I got a text from Megan later that day,"Hey, I'm really sorry for the way I acted today it wasn't right for me to do and I should not have said the things that I did. They were rude and I understand if you are going to hate me for it." I decided to not respond or maybe have Daniel respond for me. I really thought that this would be the one friendship that could have been saved from that group but after today I think otherwise. 

I never really told anybody this but every day I live with the thought that I'm not supposed to be alive. I was born prematurely with underdeveloped lungs. I should have died but I didn't and as a result, I realize this and think that the world would be better without me. I mean who wouldn't think that when only one person truly cares about you. Especially if they care about you more than your own family does. 

I'm my family's punching bag. I'm there for them to take their anger out on but when it comes to privileges it's like I don't exist. Yep thanks, everyone I love you too thanks for being the kindest and most loving people ever. If it comes to doing something fun; oh she's busy we'll let her get her homework done but if it's chores get down here; I'm doing homework; we don't care you need to get your butt down here.   

Yep, that's my life. Wouldn't you love it? I'll gladly give it to you. Then I have everyone wondering why I hurt myself and want to die. I wonder. Hmmmmm, let me think. Hey, Alexandra, you should go to a therapist no I need better friends and family. I'm sure the only person who would actually come to my funeral or even give me one would be Daniel because he's the only one who actually cares. 

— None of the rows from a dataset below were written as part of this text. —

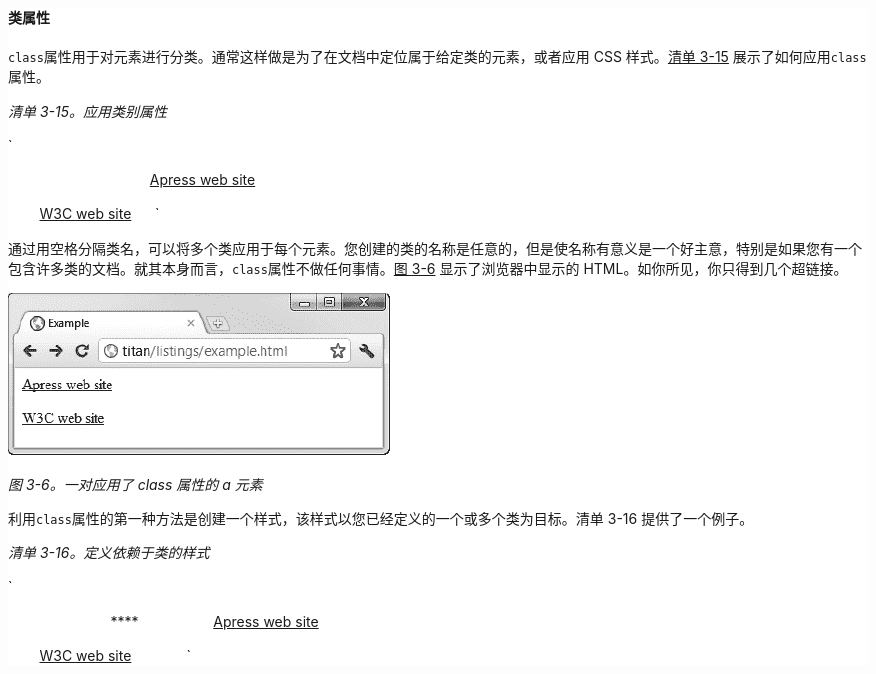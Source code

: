 #### 类属性

`class`属性用于对元素进行分类。通常这样做是为了在文档中定位属于给定类的元素，或者应用 CSS 样式。[清单 3-15](#list_3_15) 展示了如何应用`class`属性。

*清单 3-15。应用类别属性*

`<!DOCTYPE HTML>
<html>
    <head>    
        <title>Example</title>
    </head>
    <body>
        <a **class="class1 class2"** href="http://apress.com">Apress web site</a>
        <p/>
        <a **class="class2 otherclass"** href="http://w3c.org">W3C web site</a>
    </body>
</html>`

通过用空格分隔类名，可以将多个类应用于每个元素。您创建的类的名称是任意的，但是使名称有意义是一个好主意，特别是如果您有一个包含许多类的文档。就其本身而言，`class`属性不做任何事情。[图 3-6](#fig_3_6) 显示了浏览器中显示的 HTML。如你所见，你只得到几个超链接。

![Image](img/0306.jpg)

*图 3-6。一对应用了 class 属性的 a 元素*

利用`class`属性的第一种方法是创建一个样式，该样式以您已经定义的一个或多个类为目标。清单 3-16 提供了一个例子。

*清单 3-16。定义依赖于类的样式*

`<!DOCTYPE HTML>
<html>
    <head>    
        <title>Example</title>
        **<style type="text/css">**
            **.class2 {**
                **background-color:grey;**
                **color:white;**
                **padding:5px;**
                **margin:2px;**
            **}**
            **.class1 {**
                **font-size:x-large;**
            **}**
        **</style>**
    </head>
    <body>
        <a class="class1 class2" href="http://apress.com">Apress web site</a>
        <p/>
        <a class="class2 otherclass" href="http://w3c.org">W3C web site</a>        
    </body>
</html>`
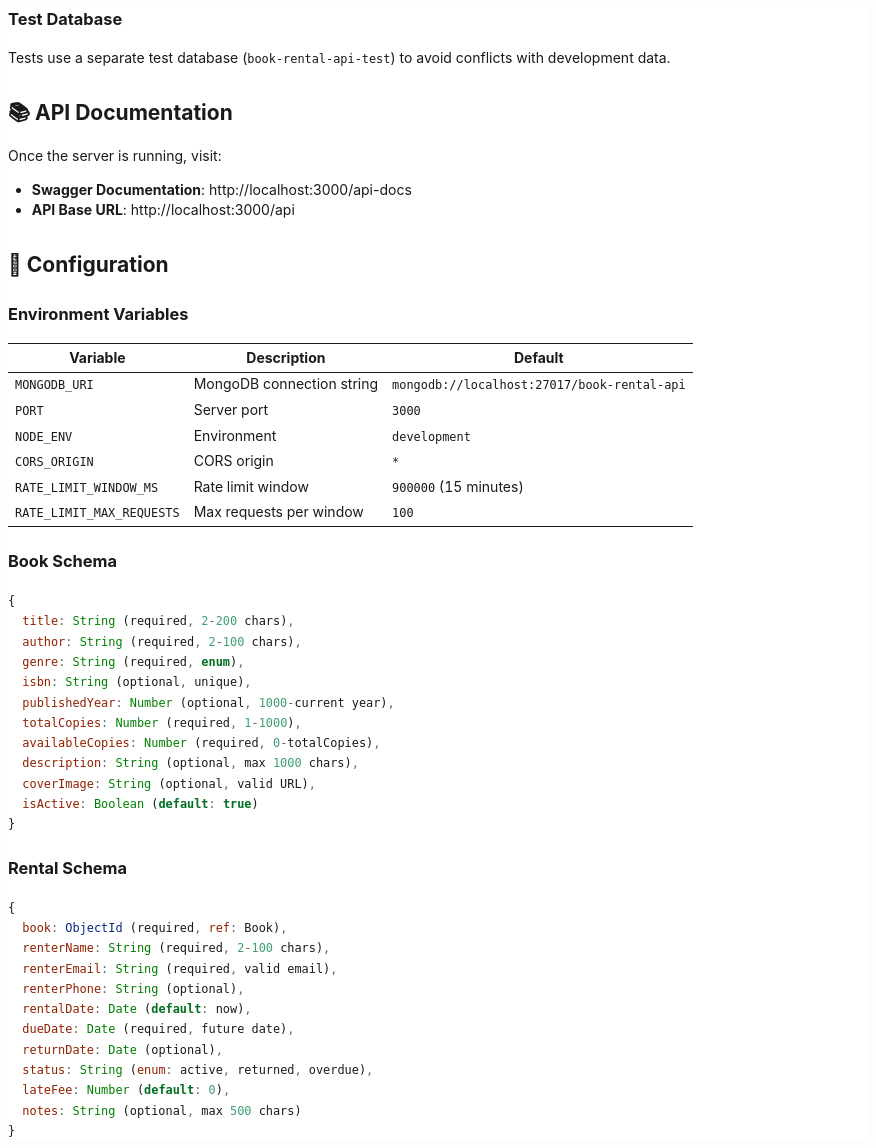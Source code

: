 ### Test Database
Tests use a separate test database (`book-rental-api-test`) to avoid conflicts with development data.

## 📚 API Documentation

Once the server is running, visit:
- **Swagger Documentation**: http://localhost:3000/api-docs
- **API Base URL**: http://localhost:3000/api

## 🔧 Configuration

### Environment Variables

| Variable | Description | Default |
|----------|-------------|---------|
| `MONGODB_URI` | MongoDB connection string | `mongodb://localhost:27017/book-rental-api` |
| `PORT` | Server port | `3000` |
| `NODE_ENV` | Environment | `development` |
| `CORS_ORIGIN` | CORS origin | `*` |
| `RATE_LIMIT_WINDOW_MS` | Rate limit window | `900000` (15 minutes) |
| `RATE_LIMIT_MAX_REQUESTS` | Max requests per window | `100` |

### Book Schema
```javascript
{
  title: String (required, 2-200 chars),
  author: String (required, 2-100 chars),
  genre: String (required, enum),
  isbn: String (optional, unique),
  publishedYear: Number (optional, 1000-current year),
  totalCopies: Number (required, 1-1000),
  availableCopies: Number (required, 0-totalCopies),
  description: String (optional, max 1000 chars),
  coverImage: String (optional, valid URL),
  isActive: Boolean (default: true)
}
```

### Rental Schema
```javascript
{
  book: ObjectId (required, ref: Book),
  renterName: String (required, 2-100 chars),
  renterEmail: String (required, valid email),
  renterPhone: String (optional),
  rentalDate: Date (default: now),
  dueDate: Date (required, future date),
  returnDate: Date (optional),
  status: String (enum: active, returned, overdue),
  lateFee: Number (default: 0),
  notes: String (optional, max 500 chars)
}
```
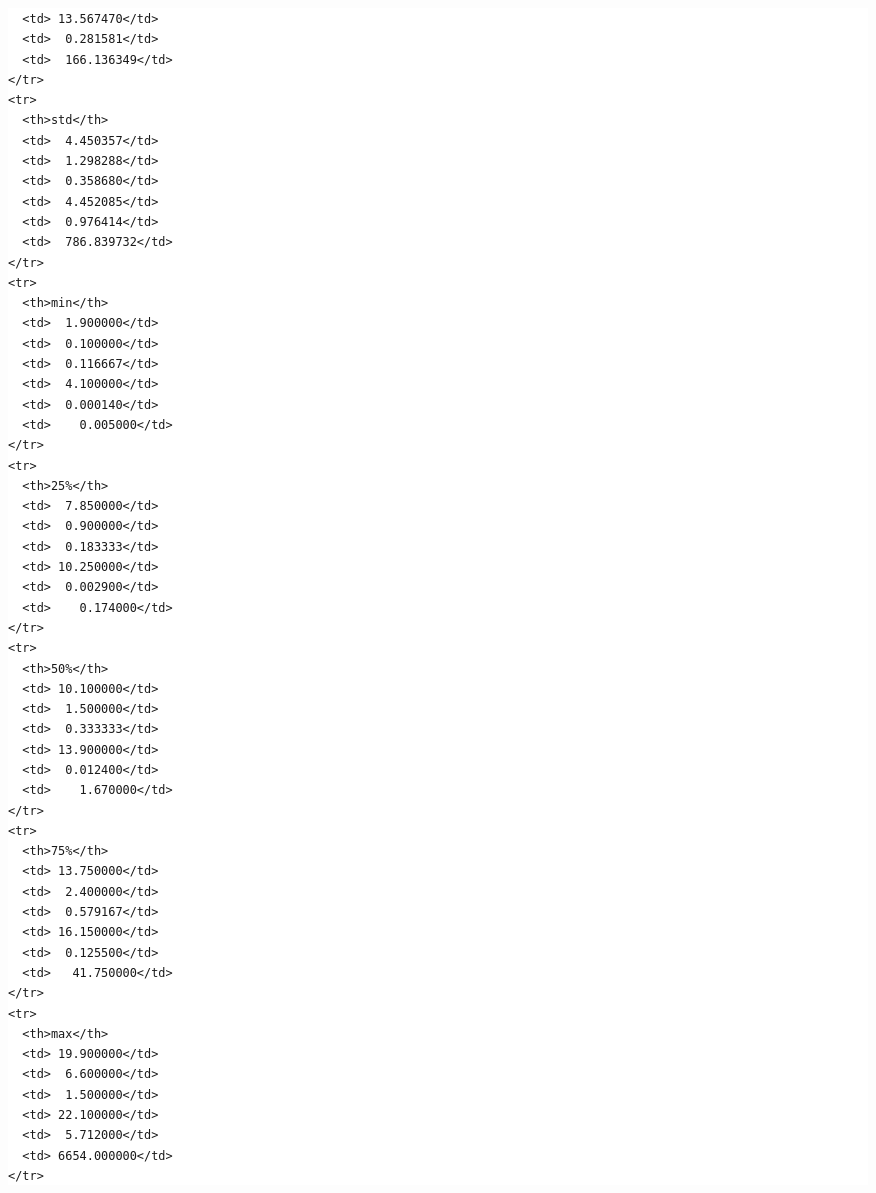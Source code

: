       <td> 13.567470</td>
      <td>  0.281581</td>
      <td>  166.136349</td>
    </tr>
    <tr>
      <th>std</th>
      <td>  4.450357</td>
      <td>  1.298288</td>
      <td>  0.358680</td>
      <td>  4.452085</td>
      <td>  0.976414</td>
      <td>  786.839732</td>
    </tr>
    <tr>
      <th>min</th>
      <td>  1.900000</td>
      <td>  0.100000</td>
      <td>  0.116667</td>
      <td>  4.100000</td>
      <td>  0.000140</td>
      <td>    0.005000</td>
    </tr>
    <tr>
      <th>25%</th>
      <td>  7.850000</td>
      <td>  0.900000</td>
      <td>  0.183333</td>
      <td> 10.250000</td>
      <td>  0.002900</td>
      <td>    0.174000</td>
    </tr>
    <tr>
      <th>50%</th>
      <td> 10.100000</td>
      <td>  1.500000</td>
      <td>  0.333333</td>
      <td> 13.900000</td>
      <td>  0.012400</td>
      <td>    1.670000</td>
    </tr>
    <tr>
      <th>75%</th>
      <td> 13.750000</td>
      <td>  2.400000</td>
      <td>  0.579167</td>
      <td> 16.150000</td>
      <td>  0.125500</td>
      <td>   41.750000</td>
    </tr>
    <tr>
      <th>max</th>
      <td> 19.900000</td>
      <td>  6.600000</td>
      <td>  1.500000</td>
      <td> 22.100000</td>
      <td>  5.712000</td>
      <td> 6654.000000</td>
    </tr>
  </tbody>
</table>
</div>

A knock on my front door pulled me out of my thoughts. It was Daniel, of course. "Hey, were you crying?" he asked me. "Umm no," I replied wiping the tears running down my face. I should have said yes but then he would have asked why and then I would have had to explain ugh. "Hey Megan texted can you reply or read it I don't know what to do with it I already read it," I said. "Sure," he said while I handed him my phone.